28 November 2020

Weiperth and colleagues 2020

Weiperth A, Bláha M, Szajbert B, Seprős R, Bányai Z, Patoka J, Kouba A. 2020. Hungary: a European hotspot of non-native crayfish biodiversity. Knowledge and Management of Aquatic Ecosystems 421: 43. https://doi.org/10.1051/kmae/2020035


There is a long history of crayfish introductions in Europe and numbers keep increasing.
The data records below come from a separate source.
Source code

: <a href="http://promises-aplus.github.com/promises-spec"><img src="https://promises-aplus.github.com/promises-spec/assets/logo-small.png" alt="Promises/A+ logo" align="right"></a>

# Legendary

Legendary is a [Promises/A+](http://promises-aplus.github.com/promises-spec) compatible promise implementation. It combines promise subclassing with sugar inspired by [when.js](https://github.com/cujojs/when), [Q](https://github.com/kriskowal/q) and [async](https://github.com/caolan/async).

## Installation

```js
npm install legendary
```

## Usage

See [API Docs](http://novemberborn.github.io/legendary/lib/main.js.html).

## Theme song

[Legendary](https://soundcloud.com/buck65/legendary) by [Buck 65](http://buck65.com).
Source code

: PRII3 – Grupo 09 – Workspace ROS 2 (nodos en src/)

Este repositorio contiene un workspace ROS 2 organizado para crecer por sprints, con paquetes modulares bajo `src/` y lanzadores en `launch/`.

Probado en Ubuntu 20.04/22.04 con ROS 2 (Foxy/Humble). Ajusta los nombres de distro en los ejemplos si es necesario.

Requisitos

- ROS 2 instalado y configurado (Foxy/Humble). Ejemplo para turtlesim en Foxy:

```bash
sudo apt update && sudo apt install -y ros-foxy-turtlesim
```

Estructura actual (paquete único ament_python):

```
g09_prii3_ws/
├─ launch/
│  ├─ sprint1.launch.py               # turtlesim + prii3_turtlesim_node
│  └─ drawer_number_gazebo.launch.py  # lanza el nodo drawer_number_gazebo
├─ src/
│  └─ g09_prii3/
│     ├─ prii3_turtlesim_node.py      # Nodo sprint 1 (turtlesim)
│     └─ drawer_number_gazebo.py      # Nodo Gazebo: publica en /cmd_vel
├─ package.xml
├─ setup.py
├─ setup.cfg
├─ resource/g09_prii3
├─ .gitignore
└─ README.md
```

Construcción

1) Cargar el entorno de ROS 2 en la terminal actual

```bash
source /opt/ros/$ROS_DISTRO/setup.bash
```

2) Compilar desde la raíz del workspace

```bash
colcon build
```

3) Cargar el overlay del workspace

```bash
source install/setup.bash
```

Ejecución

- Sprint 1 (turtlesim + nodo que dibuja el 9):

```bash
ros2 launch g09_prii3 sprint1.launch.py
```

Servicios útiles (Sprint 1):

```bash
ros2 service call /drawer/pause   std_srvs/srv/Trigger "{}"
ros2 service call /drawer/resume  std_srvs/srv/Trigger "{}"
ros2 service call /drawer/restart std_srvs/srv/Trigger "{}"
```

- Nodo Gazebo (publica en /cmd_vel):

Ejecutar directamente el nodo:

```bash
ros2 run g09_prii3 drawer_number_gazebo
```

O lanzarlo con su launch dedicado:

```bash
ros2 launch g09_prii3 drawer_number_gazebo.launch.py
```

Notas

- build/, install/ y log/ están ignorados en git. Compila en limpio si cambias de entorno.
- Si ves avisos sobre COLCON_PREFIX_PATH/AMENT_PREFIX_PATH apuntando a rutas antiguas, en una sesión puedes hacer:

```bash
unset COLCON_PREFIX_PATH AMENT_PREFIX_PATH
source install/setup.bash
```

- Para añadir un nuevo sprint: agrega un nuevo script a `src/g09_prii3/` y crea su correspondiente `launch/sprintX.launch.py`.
In Hungary, spiny-cheek crayfish Faxonius limosus, signal crayfish Pacifastacus leniusculus, red swamp crayfish Procambarus clarkii, marbled crayfish P. virginalis and Mexican dwarf crayfish Cambarellus patzcuarensis have become established. Here we report on monitoring at two localities with novel crayfish assemblages closely linked to releases associated with the pet trade. Florida crayfish Procambarus alleni were recorded from the Gombás brook near Vác living in syntopy with the established spiny-cheek crayfish. Dozens of Florida crayfish individuals including egg-carrying females have been detected. The short lifespan of this species and its documented presence including two overwintering in at least two years suggests possible establishment. However, the lack of juvenile records calls for further monitoring as long-term propagule pressure cannot be ruled out. We also identified a single marbled crayfish in the Danube floodplain at the end of the monitoring campaign. The second locality (Városliget thermal pond in Budapest) harbours an even more diverse crayfish assemblage. Here, we identified numerous red swamp and marbled crayfish in syntopy with dozens of monitored redclaws Cherax quadricarinatus and seven individuals of New Guinean Cherax species − C. holthuisi, C. snowden, as well as two scientifically undescribed species. These findings clearly indicate the attractiveness of urban and, especially, thermal waters for the release of even expensive aquatic pets and highlight the hitherto poorly known biodiversity of New Guinean crayfish species.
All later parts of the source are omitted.